Lesson 5. Evaluate & Elaborate - Comparing Distributions

Jacoya Thompson, Jacob Mills, Shruti Researcher
Mathematics
1 class period, 42 minutes
AP Statistics
v4

Overview

Students will compare distributions for two different data sets of their choosing (height, weight, IG followers, etc.)

Students will observe the effect of removing points on measures of center and spread. 

Standards

Computational Thinking in STEM
  • Data Practices
    • Analyzing Data
    • Manipulating Data
    • Visualizing Data
  • Modeling and Simulation Practices
    • Using Computational Models to Understand a Concept
  • Computational Problem Solving Practices
    • Computer Programming

Activities

  • 1. Choose & Display Data
  • 2. Plot Histogram and Boxplot for each class
  • 3. Effect of removing data points near the mean
  • 4. Generalize
  • 5. Challenge - Dotplots
  • 6. Summarize

Student Directions and Resources


In this lesson, you will analyze class data from Jupyter repositories.

Click on this link below:
https://mybinder.org/v2/gh/CT-STEM/Descriptive-Statistics/1.0

Then, click on " CT-STEM's repositories", and then click on " Descriptive-Statistics"
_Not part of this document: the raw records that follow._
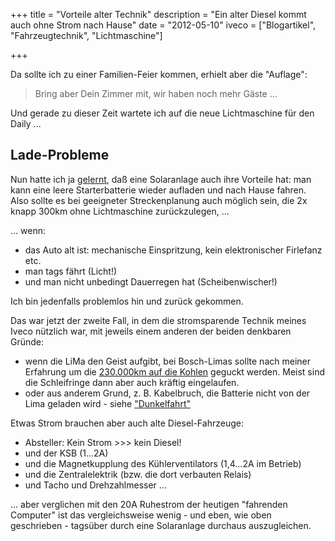 +++
title 		= "Vorteile alter Technik"
description = "Ein alter Diesel kommt auch ohne Strom nach Hause"
date 		= "2012-05-10"
iveco 		= ["Blogartikel", "Fahrzeugtechnik", "Lichtmaschine"]

+++

Da sollte ich zu einer Familien-Feier kommen, erhielt aber die "Auflage": 

> Bring aber Dein Zimmer mit, wir haben noch mehr Gäste ...

Und gerade zu dieser Zeit wartete ich auf die neue Lichtmaschine für den Daily ...
<!--more-->

## Lade-Probleme
Nun hatte ich ja [gelernt](/blog/2010-10-10-dunkelfahrt.html), daß eine Solaranlage auch ihre Vorteile hat: man kann eine leere Starterbatterie wieder aufladen und nach Hause fahren. Also sollte es bei geeigneter Streckenplanung auch möglich sein, die 2x knapp 300km ohne Lichtmaschine zurückzulegen, ...

... wenn:
- das Auto alt ist: mechanische Einspritzung, kein elektronischer Firlefanz etc.
- man tags fährt (Licht!)
- und man nicht unbedingt Dauerregen hat (Scheibenwischer!)

Ich bin jedenfalls problemlos hin und zurück gekommen.

Das war jetzt der zweite Fall, in dem die stromsparende Technik meines Iveco nützlich war, mit jeweils einem anderen der beiden denkbaren Gründe: 

- wenn die LiMa den Geist aufgibt, bei Bosch-Limas sollte nach meiner Erfahrung um die [230.000km auf die Kohlen](/blog/2012-04-23-bosch-lichtmaschine.html) geguckt werden. Meist sind die Schleifringe dann aber auch kräftig eingelaufen.
- oder aus anderem Grund, z. B. Kabelbruch, die Batterie nicht von der Lima geladen wird - siehe ["Dunkelfahrt"](/blog/2010-10-10-dunkelfahrt.html)

Etwas Strom brauchen aber auch alte Diesel-Fahrzeuge:

- Absteller: Kein Strom >>> kein Diesel!
- und der KSB (1...2A) 
- und die Magnetkupplung des Kühlerventilators (1,4...2A im Betrieb) 
- und die Zentralelektrik (bzw. die dort verbauten Relais) 
- und Tacho und Drehzahlmesser ...

... aber verglichen mit den 20A Ruhestrom der heutigen "fahrenden Computer" ist das vergleichsweise wenig - und eben, wie oben geschrieben - tagsüber durch eine Solaranlage durchaus auszugleichen.

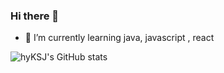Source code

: ### Hi there 👋
- 🌱 I’m currently learning java, javascript , react

![hyKSJ's GitHub stats](https://github-readme-stats.vercel.app/api?username=hyKSJ&show_icons=true&theme=radical)

<!--
**hyKSJ/hyKSJ** is a ✨ _special_ ✨ repository because its `README.md` (this file) appears on your GitHub profile.

Here are some ideas to get you started:

- 🔭 I’m currently working on ...
- 🌱 I’m currently learning ...
- 👯 I’m looking to collaborate on ...
- 🤔 I’m looking for help with ...
- 💬 Ask me about ...
- 📫 How to reach me: ...
- 😄 Pronouns: ...
- ⚡ Fun fact: ...
-->
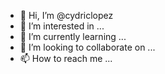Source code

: - 👋 Hi, I’m @cydriclopez
- 👀 I’m interested in ...
- 🌱 I’m currently learning ...
- 💞️ I’m looking to collaborate on ...
- 📫 How to reach me ...

<!---
cydriclopez/cydriclopez is a ✨ special ✨ repository because its `README.md` (this file) appears on your GitHub profile.
You can click the Preview link to take a look at your changes.
--->
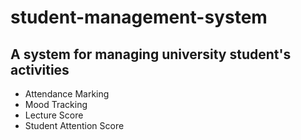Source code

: # student-management-system
## A system for managing university student's activities

- Attendance Marking
- Mood Tracking
- Lecture Score
- Student Attention Score
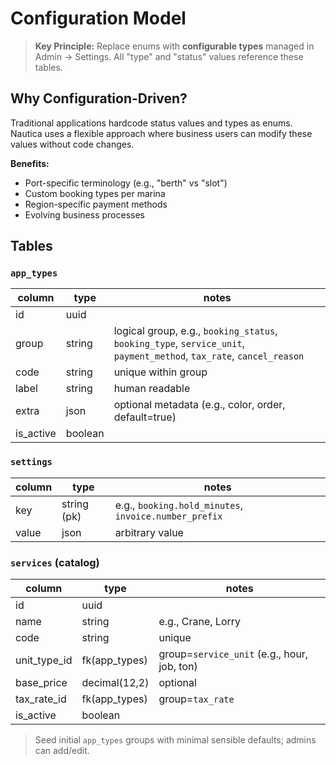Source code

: 
# Configuration Model

> **Key Principle:** Replace enums with **configurable types** managed in Admin → Settings. All "type" and "status" values reference these tables.

## Why Configuration-Driven?

Traditional applications hardcode status values and types as enums. Nautica uses a flexible approach where business users can modify these values without code changes.

**Benefits:**
- Port-specific terminology (e.g., "berth" vs "slot")
- Custom booking types per marina
- Region-specific payment methods
- Evolving business processes

## Tables

### `app_types`

| column     | type    | notes                                                                                                                |
| ---------- | ------- | -------------------------------------------------------------------------------------------------------------------- |
| id         | uuid    |                                                                                                                      |
| group      | string  | logical group, e.g., `booking_status`, `booking_type`, `service_unit`, `payment_method`, `tax_rate`, `cancel_reason` |
| code       | string  | unique within group                                                                                                  |
| label      | string  | human readable                                                                                                       |
| extra      | json    | optional metadata (e.g., color, order, default=true)                                                                 |
| is\_active | boolean |                                                                                                                      |

### `settings`

| column | type        | notes                                                 |
| ------ | ----------- | ----------------------------------------------------- |
| key    | string (pk) | e.g., `booking.hold_minutes`, `invoice.number_prefix` |
| value  | json        | arbitrary value                                       |

### `services` (catalog)

| column         | type           | notes                                       |
| -------------- | -------------- | ------------------------------------------- |
| id             | uuid           |                                             |
| name           | string         | e.g., Crane, Lorry                          |
| code           | string         | unique                                      |
| unit\_type\_id | fk(app\_types) | group=`service_unit` (e.g., hour, job, ton) |
| base\_price    | decimal(12,2)  | optional                                    |
| tax\_rate\_id  | fk(app\_types) | group=`tax_rate`                            |
| is\_active     | boolean        |                                             |

> Seed initial `app_types` groups with minimal sensible defaults; admins can add/edit.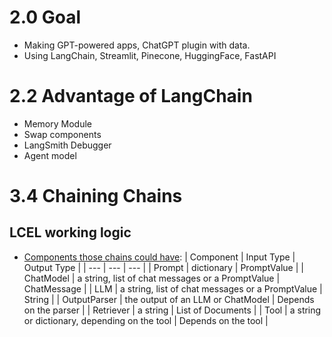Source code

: # 2.0 Goal

- Making GPT-powered apps, ChatGPT plugin with data.
- Using LangChain, Streamlit, Pinecone, HuggingFace, FastAPI

# 2.2 Advantage of LangChain

- Memory Module
- Swap components
- LangSmith Debugger
- Agent model

# 3.4 Chaining Chains

## LCEL working logic

- [Components those chains could have](https://python.langchain.com/docs/concepts/runnables/):
  | Component | Input Type | Output Type |
  | --- | --- | --- |
  | Prompt | dictionary | PromptValue |
  | ChatModel | a string, list of chat messages or a PromptValue | ChatMessage |
  | LLM | a string, list of chat messages or a PromptValue | String |
  | OutputParser | the output of an LLM or ChatModel | Depends on the parser |
  | Retriever | a string | List of Documents |
  | Tool | a string or dictionary, depending on the tool | Depends on the tool |
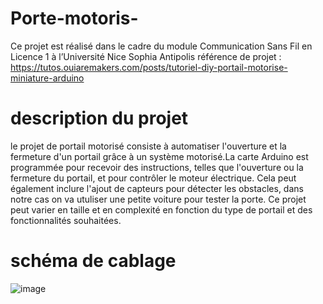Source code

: # Porte-motoris-
Ce projet est réalisé dans le cadre du module Communication Sans Fil en Licence 1 à l’Université 
Nice Sophia Antipolis 
référence de projet : https://tutos.ouiaremakers.com/posts/tutoriel-diy-portail-motorise-miniature-arduino
# description du projet
le projet de portail motorisé consiste à automatiser l'ouverture et la fermeture d'un portail grâce à un système motorisé.La carte Arduino est programmée pour recevoir des instructions, telles que l'ouverture ou la fermeture du portail, et pour contrôler le moteur électrique. Cela peut également inclure l'ajout de capteurs pour détecter les obstacles, dans notre cas on va utuliser une petite voiture pour tester la porte.
Ce projet peut varier en taille et en complexité en fonction du type de portail et des fonctionnalités souhaitées.


# schéma de cablage
![image](https://github.com/rniwar/Porte-motoris-/assets/167518957/8efe51ab-0b66-4784-9862-d24139e2d2dd)



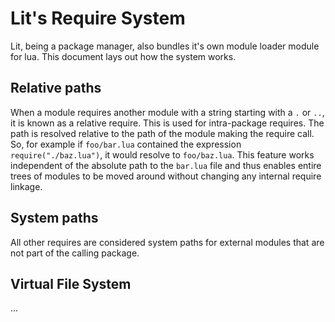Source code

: # Lit's Require System

Lit, being a package manager, also bundles it's own module loader module for lua.  This document lays out how the system works.

## Relative paths

When a module requires another module with a string starting with a `.` or `..`, it is known as a relative require.  This is used for intra-package requires.  The path is resolved relative to the path of the module making the require call.  So, for example if `foo/bar.lua` contained the expression `require("./baz.lua")`, it would resolve to `foo/baz.lua`.  This feature works independent of the absolute path to the `bar.lua` file and thus enables entire trees of modules to be moved around without changing any internal require linkage.

## System paths

All other requires are considered system paths for external modules that are not part of the calling package.

## Virtual File System

...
Please note that you will need to have 2 tabs open for this lesson (one for Jupyter notebook and one for CT-STEM)

 

1. Choose & Display Data


In our Jupyter binder, we have a number of different variables we collected from two classes of high school students:

1. Instagram Followers

2. Daily Phone Use

3. Number of photos on phone

4. Number of hours spent sleeping per day

5. Number of hours spent studying per day

6. Student heights

7. Student weights

Each of these you will find encoded in a CSV file (comma-separated-value) in our notebook. Pick one of the variables to analyze.


Question 1.1

Choose a variable you would like to analyze for each class.

  Height
  Hours spent studying
  Sleep
  Exercise
  Phone Use
  Instagram Followers
  # of pictures on phone


Question 1.2

Run through the first few lines of code until you display descriptive tables for both class periods. (You may need to look at previous Jupyter notebook files if you forgot the commands for these functions.

Compare the standard deviations of these distributions. What does this tell us about 1st period versus 2nd period, in context of the variable you chose?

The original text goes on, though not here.